» Task to carry out
Print the lines below word for word, beginning with the first and ending with the line that holds "This program is to", and skip every picture.

++++++++++

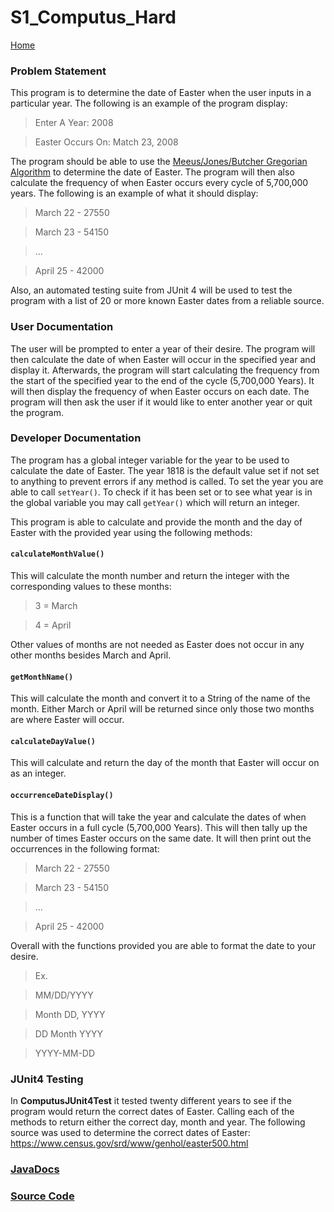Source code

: # S1_Computus_Hard

[Home](https://github.com/Aleyx4/Introduction-to-Software-Design-Fall-2017- "Home")

### Problem Statement
This program is to determine the date of Easter when the user inputs in a particular year.  The following is an example of the program display:
>Enter A Year: 2008

>Easter Occurs On: Match 23, 2008

The program should be able to use the [Meeus/Jones/Butcher Gregorian Algorithm](https://en.wikipedia.org/wiki/Computus#Anonymous_Gregorian_algorithm) to determine the date of Easter. The program will then also calculate the frequency of when Easter occurs every cycle of 5,700,000 years. The following is an example of what it should display:
>March 22 - 27550

>March 23 - 54150

>...

>April 25 - 42000

Also, an automated testing suite from JUnit 4 will be used to test the program with a list of 20 or more known Easter dates from a reliable source.

### User Documentation
The user will be prompted to enter a year of their desire. The program will then calculate the date of when Easter will occur in the specified year and display it. Afterwards, the program will start calculating the frequency from the start of the specified year to the end of the cycle (5,700,000 Years). It will then display the frequency of when Easter occurs on each date. The program will then ask the user if it would like to enter another year or quit the program.

### Developer Documentation
The program has a global integer variable for the year to be used to calculate the date of Easter. The year 1818 is the default value set if not set to anything to prevent errors if any method is called. To set the year you are able to call `setYear()`. To check if it has been set or to see what year is in the global variable you may call `getYear()` which will return an integer.

This program is able to calculate and provide the month and the day of Easter with the provided year using the following methods:

#### `calculateMonthValue()`

This will calculate the month number and return the integer with the corresponding values to these months:

>3 = March

>4 = April

Other values of months are not needed as Easter does not occur in any other months besides March and April.

#### `getMonthName()`

This will calculate the month and convert it to a String of the name of the month. Either March or April will be returned since only those two months are where Easter will occur.

#### `calculateDayValue()`

This will calculate and return the day of the month that Easter will occur on as an integer.

#### `occurrenceDateDisplay()`

This is a function that will take the year and calculate the dates of when Easter occurs in a full cycle (5,700,000 Years). This will then tally up the number of times Easter occurs on the same date. It will then print out the occurrences in the following format:

>March 22 - 27550

>March 23 - 54150

>...

>April 25 - 42000

Overall with the functions provided you are able to format the date to your desire. 

>Ex.

>MM/DD/YYYY

>Month DD, YYYY 

>DD Month YYYY

>YYYY-MM-DD

### JUnit4 Testing

In **ComputusJUnit4Test** it tested twenty different years to see if the program would return the correct dates of Easter. Calling each of the methods to return either the correct day, month and year. The following source was used to determine the correct dates of Easter: https://www.census.gov/srd/www/genhol/easter500.html

### [JavaDocs](https://github.com/Aleyx4/Introduction-to-Software-Design-Fall-2017-/tree/master/S1_Computus_Hard/JavaDoc)

### [Source Code](https://github.com/Aleyx4/Introduction-to-Software-Design-Fall-2017-/tree/master/S1_Computus_Hard/src/com/homework/S1_Computus_Hard)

++++++++++

» Exercise result
Source code

: # S1_Computus_Hard

[Home](https://github.com/Aleyx4/Introduction-to-Software-Design-Fall-2017- "Home")

### Problem Statement
This program is to determine the date of Easter when the user inputs in a particular year.  The following is an example of the program display:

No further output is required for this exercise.